**Work to complete**
Copy the lines below exactly, starting at the line that contains "relating data analytics." and stopping after the last line, and include no other lines.

(Data supplied)

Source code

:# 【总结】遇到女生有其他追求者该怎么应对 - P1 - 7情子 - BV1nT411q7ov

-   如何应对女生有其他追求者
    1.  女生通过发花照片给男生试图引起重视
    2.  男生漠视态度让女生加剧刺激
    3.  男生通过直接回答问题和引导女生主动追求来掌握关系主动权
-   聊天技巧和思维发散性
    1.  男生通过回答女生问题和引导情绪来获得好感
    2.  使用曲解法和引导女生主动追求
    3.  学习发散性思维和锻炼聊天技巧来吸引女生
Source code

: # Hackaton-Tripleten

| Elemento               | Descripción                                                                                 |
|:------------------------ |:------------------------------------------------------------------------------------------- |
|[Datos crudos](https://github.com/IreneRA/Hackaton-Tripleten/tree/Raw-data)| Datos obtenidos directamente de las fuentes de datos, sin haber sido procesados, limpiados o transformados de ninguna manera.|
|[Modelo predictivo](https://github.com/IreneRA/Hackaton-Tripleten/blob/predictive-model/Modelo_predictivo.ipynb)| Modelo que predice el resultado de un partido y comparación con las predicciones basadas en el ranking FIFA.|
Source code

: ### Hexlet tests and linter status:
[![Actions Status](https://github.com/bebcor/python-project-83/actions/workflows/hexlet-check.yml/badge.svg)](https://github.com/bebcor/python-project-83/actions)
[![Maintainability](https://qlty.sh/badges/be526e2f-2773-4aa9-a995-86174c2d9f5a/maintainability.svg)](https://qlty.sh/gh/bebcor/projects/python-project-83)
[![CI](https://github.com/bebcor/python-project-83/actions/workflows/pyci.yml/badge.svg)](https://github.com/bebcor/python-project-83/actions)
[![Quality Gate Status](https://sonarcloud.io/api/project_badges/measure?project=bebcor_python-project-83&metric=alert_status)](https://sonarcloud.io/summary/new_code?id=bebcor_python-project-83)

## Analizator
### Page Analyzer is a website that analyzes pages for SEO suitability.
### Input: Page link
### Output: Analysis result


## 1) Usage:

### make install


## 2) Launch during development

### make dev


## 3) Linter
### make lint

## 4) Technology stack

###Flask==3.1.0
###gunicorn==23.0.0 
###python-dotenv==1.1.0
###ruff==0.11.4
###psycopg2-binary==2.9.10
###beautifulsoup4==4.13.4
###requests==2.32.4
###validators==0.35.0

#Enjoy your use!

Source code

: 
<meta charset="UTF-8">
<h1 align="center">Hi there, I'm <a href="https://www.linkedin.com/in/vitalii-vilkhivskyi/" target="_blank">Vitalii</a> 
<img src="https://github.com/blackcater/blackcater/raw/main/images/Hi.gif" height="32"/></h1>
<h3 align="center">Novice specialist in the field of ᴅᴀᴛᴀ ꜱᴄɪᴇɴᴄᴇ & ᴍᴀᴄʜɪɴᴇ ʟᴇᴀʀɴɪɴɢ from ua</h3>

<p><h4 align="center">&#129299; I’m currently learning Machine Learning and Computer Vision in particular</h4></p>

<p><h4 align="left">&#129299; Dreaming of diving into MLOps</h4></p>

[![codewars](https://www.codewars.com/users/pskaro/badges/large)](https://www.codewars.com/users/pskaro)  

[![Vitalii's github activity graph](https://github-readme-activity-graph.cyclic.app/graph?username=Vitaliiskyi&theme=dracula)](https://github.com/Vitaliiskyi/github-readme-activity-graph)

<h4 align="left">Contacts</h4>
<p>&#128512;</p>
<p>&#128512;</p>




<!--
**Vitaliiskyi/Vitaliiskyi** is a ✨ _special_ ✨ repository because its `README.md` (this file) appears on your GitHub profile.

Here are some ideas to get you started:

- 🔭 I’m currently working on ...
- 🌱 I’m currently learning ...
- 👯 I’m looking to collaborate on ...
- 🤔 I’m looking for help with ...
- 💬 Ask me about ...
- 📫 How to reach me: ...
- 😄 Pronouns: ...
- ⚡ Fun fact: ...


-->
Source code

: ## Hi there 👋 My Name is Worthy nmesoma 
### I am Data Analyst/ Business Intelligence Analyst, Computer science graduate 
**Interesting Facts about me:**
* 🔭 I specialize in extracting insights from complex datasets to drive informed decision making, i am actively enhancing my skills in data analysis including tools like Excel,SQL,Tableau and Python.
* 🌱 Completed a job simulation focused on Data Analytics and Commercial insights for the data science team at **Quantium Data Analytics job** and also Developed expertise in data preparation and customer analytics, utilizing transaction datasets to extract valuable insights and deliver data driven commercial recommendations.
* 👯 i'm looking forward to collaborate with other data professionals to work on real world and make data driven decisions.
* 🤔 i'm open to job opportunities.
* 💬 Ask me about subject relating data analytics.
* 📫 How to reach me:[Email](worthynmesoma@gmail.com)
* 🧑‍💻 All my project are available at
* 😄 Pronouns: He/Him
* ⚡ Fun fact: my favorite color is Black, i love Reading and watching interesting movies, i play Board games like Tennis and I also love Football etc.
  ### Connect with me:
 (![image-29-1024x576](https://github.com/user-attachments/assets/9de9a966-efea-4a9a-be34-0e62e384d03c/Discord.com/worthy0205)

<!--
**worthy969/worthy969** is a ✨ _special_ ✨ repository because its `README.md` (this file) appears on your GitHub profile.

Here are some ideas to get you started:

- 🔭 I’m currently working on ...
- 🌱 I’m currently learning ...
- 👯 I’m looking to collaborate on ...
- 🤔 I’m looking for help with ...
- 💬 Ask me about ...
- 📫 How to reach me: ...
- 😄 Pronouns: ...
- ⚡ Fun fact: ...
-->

(End Data supplied)

**Task response**
* 💬 Ask me about subject relating data analytics.
* 📫 How to reach me:[Email](worthynmesoma@gmail.com)
* 🧑‍💻 All my project are available at
* 😄 Pronouns: He/Him
* ⚡ Fun fact: my favorite color is Black, i love Reading and watching interesting movies, i play Board games like Tennis and I also love Football etc.
  ### Connect with me:
 (![image-29-1024x576](https://github.com/user-attachments/assets/9de9a966-efea-4a9a-be34-0e62e384d03c/Discord.com/worthy0205)

<!--
**worthy969/worthy969** is a ✨ _special_ ✨ repository because its `README.md` (this file) appears on your GitHub profile.

Here are some ideas to get you started:

- 🔭 I’m currently working on ...
- 🌱 I’m currently learning ...
- 👯 I’m looking to collaborate on ...
- 🤔 I’m looking for help with ...
- 💬 Ask me about ...
- 📫 How to reach me: ...
- 😄 Pronouns: ...
- ⚡ Fun fact: ...
-->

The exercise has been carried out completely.